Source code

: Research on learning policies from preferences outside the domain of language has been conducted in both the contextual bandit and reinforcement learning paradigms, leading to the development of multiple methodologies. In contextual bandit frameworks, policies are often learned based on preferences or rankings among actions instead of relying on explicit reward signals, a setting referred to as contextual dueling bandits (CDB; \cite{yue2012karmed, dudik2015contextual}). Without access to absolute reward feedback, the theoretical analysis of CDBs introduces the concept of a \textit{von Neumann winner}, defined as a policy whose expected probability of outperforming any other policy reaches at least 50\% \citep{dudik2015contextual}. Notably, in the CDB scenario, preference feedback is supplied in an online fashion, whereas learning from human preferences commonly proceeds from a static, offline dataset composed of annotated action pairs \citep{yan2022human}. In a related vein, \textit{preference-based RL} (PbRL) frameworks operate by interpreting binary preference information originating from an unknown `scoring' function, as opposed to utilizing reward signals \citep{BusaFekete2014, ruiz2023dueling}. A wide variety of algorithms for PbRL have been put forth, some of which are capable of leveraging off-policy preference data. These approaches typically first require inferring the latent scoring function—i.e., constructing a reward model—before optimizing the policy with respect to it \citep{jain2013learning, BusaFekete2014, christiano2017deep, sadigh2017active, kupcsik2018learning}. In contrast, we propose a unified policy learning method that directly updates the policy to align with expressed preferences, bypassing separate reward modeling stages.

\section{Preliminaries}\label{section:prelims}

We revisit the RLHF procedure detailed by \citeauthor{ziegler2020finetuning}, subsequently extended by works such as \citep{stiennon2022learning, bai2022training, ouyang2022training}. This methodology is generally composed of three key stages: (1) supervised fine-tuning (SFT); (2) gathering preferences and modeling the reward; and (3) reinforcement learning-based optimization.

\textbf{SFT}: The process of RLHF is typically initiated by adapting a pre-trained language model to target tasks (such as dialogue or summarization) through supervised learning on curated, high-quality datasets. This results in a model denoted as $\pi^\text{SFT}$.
_ _ _
__Task prompt__. Retype all of the material exactly as it stands above.

__Solution__.
Source code

: Research on learning policies from preferences outside the domain of language has been conducted in both the contextual bandit and reinforcement learning paradigms, leading to the development of multiple methodologies. In contextual bandit frameworks, policies are often learned based on preferences or rankings among actions instead of relying on explicit reward signals, a setting referred to as contextual dueling bandits (CDB; \cite{yue2012karmed, dudik2015contextual}). Without access to absolute reward feedback, the theoretical analysis of CDBs introduces the concept of a \textit{von Neumann winner}, defined as a policy whose expected probability of outperforming any other policy reaches at least 50\% \citep{dudik2015contextual}. Notably, in the CDB scenario, preference feedback is supplied in an online fashion, whereas learning from human preferences commonly proceeds from a static, offline dataset composed of annotated action pairs \citep{yan2022human}. In a related vein, \textit{preference-based RL} (PbRL) frameworks operate by interpreting binary preference information originating from an unknown `scoring' function, as opposed to utilizing reward signals \citep{BusaFekete2014, ruiz2023dueling}. A wide variety of algorithms for PbRL have been put forth, some of which are capable of leveraging off-policy preference data. These approaches typically first require inferring the latent scoring function—i.e., constructing a reward model—before optimizing the policy with respect to it \citep{jain2013learning, BusaFekete2014, christiano2017deep, sadigh2017active, kupcsik2018learning}. In contrast, we propose a unified policy learning method that directly updates the policy to align with expressed preferences, bypassing separate reward modeling stages.

\section{Preliminaries}\label{section:prelims}

We revisit the RLHF procedure detailed by \citeauthor{ziegler2020finetuning}, subsequently extended by works such as \citep{stiennon2022learning, bai2022training, ouyang2022training}. This methodology is generally composed of three key stages: (1) supervised fine-tuning (SFT); (2) gathering preferences and modeling the reward; and (3) reinforcement learning-based optimization.

\textbf{SFT}: The process of RLHF is typically initiated by adapting a pre-trained language model to target tasks (such as dialogue or summarization) through supervised learning on curated, high-quality datasets. This results in a model denoted as $\pi^\text{SFT}$.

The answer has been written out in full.